[Collected data]
^^^^^^^^
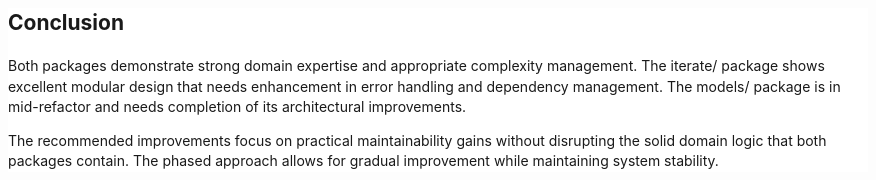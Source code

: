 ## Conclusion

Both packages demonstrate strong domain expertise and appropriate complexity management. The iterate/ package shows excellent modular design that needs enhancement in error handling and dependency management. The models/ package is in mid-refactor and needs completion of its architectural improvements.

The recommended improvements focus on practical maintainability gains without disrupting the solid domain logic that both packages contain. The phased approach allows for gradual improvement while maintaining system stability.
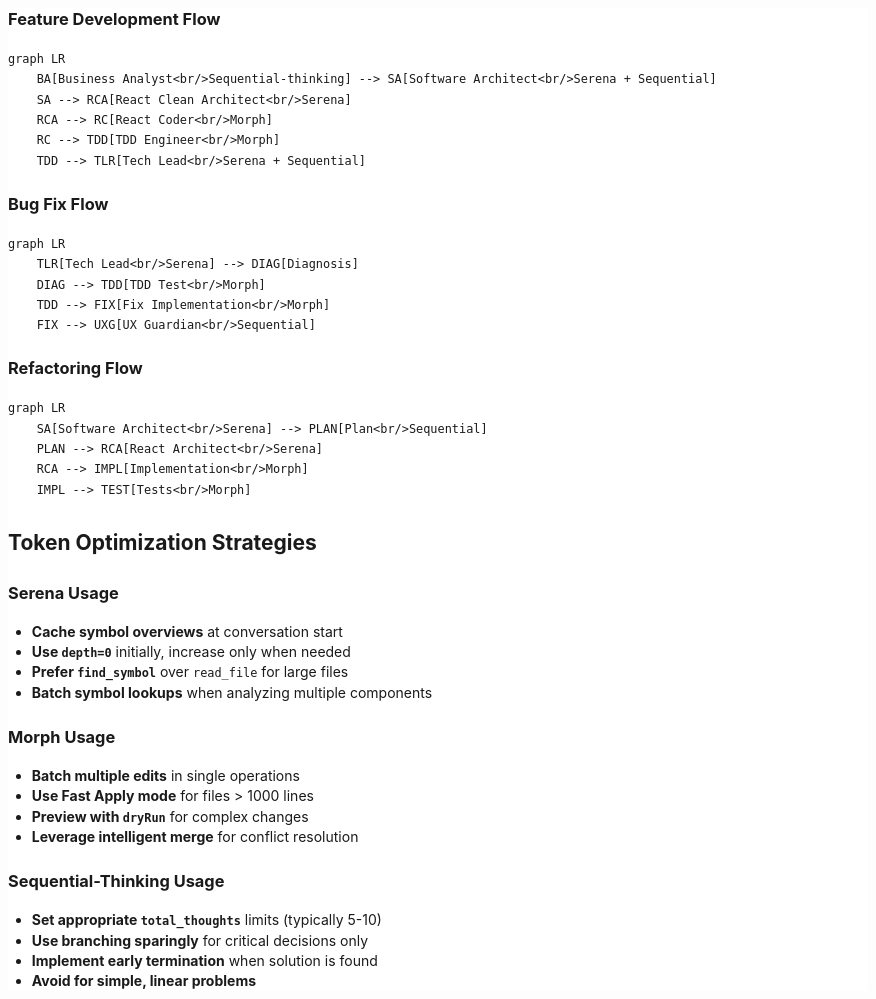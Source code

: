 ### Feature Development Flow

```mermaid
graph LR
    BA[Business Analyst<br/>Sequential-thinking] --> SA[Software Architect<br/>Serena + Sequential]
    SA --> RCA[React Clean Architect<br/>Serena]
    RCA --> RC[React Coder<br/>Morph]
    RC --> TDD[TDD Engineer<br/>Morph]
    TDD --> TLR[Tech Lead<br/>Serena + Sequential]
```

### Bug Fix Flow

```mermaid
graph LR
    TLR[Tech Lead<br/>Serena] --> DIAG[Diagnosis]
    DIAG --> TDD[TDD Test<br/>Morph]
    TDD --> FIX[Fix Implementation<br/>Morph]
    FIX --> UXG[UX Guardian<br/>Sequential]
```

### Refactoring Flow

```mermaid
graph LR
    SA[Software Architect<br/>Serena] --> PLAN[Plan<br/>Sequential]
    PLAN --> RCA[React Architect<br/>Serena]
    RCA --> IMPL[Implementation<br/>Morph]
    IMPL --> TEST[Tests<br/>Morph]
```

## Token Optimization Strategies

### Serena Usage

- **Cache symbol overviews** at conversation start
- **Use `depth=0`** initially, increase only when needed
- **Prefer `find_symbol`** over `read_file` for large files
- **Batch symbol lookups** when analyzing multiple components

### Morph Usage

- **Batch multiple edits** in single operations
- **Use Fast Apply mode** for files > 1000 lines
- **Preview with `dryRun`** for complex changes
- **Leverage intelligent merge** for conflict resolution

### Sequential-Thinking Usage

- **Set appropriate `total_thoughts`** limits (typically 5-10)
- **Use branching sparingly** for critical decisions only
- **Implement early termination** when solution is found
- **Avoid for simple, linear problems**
^^^^^^^^
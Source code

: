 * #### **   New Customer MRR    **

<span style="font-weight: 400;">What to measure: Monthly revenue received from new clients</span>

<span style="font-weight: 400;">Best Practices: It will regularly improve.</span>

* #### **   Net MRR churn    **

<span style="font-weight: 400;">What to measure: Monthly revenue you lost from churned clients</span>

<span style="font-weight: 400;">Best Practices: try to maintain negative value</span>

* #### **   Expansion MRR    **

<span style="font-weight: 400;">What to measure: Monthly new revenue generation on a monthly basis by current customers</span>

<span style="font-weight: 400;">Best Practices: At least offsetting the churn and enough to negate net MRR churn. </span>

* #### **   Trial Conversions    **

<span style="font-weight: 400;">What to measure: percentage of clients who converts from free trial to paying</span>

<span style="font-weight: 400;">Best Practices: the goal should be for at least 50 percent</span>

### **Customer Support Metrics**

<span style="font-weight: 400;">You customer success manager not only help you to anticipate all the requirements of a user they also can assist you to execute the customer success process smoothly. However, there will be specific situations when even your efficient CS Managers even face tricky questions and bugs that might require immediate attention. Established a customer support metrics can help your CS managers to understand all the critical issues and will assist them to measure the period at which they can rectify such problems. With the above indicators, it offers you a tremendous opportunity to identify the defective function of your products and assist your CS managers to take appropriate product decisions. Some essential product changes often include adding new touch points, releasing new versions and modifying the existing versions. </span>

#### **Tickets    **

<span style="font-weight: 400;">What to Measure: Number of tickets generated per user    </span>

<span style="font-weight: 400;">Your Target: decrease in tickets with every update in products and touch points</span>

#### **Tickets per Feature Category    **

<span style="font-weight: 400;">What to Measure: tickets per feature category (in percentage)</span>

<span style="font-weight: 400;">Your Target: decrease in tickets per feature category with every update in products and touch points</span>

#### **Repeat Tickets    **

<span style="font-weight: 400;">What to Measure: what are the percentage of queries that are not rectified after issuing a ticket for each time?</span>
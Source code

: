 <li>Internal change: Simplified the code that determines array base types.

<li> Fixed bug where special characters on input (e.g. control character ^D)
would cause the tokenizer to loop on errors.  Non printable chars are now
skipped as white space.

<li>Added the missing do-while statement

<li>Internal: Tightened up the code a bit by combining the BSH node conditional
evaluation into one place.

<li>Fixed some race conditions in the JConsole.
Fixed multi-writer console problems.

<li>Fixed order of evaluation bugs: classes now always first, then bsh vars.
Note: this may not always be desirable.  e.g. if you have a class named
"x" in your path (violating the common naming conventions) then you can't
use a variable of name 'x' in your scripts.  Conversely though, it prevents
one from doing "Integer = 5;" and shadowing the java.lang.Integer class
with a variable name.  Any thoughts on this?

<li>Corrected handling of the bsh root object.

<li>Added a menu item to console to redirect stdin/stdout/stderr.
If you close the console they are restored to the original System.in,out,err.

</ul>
^^^^^^^^
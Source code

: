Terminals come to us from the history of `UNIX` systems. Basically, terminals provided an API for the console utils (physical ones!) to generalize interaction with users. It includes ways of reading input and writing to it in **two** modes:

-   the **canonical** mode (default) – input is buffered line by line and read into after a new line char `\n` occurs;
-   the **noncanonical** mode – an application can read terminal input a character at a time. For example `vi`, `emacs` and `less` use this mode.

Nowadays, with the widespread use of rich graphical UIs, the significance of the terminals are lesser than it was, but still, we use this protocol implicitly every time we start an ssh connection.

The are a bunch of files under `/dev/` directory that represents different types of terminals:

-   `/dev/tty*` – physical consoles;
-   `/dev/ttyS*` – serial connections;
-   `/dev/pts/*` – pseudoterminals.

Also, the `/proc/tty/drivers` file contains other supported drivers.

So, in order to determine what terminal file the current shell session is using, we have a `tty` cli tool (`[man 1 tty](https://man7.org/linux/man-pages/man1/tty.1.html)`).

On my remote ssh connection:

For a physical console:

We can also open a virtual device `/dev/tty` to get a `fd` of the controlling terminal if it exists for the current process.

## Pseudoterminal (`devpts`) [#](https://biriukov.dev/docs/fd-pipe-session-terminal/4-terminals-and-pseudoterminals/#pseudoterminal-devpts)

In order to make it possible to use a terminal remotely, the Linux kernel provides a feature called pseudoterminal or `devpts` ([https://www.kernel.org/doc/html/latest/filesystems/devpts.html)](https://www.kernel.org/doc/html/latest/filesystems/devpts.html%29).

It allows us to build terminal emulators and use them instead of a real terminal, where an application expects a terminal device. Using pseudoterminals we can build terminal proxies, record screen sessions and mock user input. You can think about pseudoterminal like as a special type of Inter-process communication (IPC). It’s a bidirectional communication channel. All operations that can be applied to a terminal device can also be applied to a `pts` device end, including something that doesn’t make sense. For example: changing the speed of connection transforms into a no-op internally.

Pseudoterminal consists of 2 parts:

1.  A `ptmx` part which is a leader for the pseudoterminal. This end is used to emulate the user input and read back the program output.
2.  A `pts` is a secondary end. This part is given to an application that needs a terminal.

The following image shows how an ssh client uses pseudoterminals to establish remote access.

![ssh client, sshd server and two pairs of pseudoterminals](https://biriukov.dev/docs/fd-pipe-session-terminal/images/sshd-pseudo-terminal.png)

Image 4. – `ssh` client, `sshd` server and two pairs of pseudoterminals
^^^^^^^^
=== The task ===
Go through the records and gather the lines that hold "multiple".

=== Result of the task ===
- **Batch symbol lookups** when analyzing multiple components
- **Batch multiple edits** in single operations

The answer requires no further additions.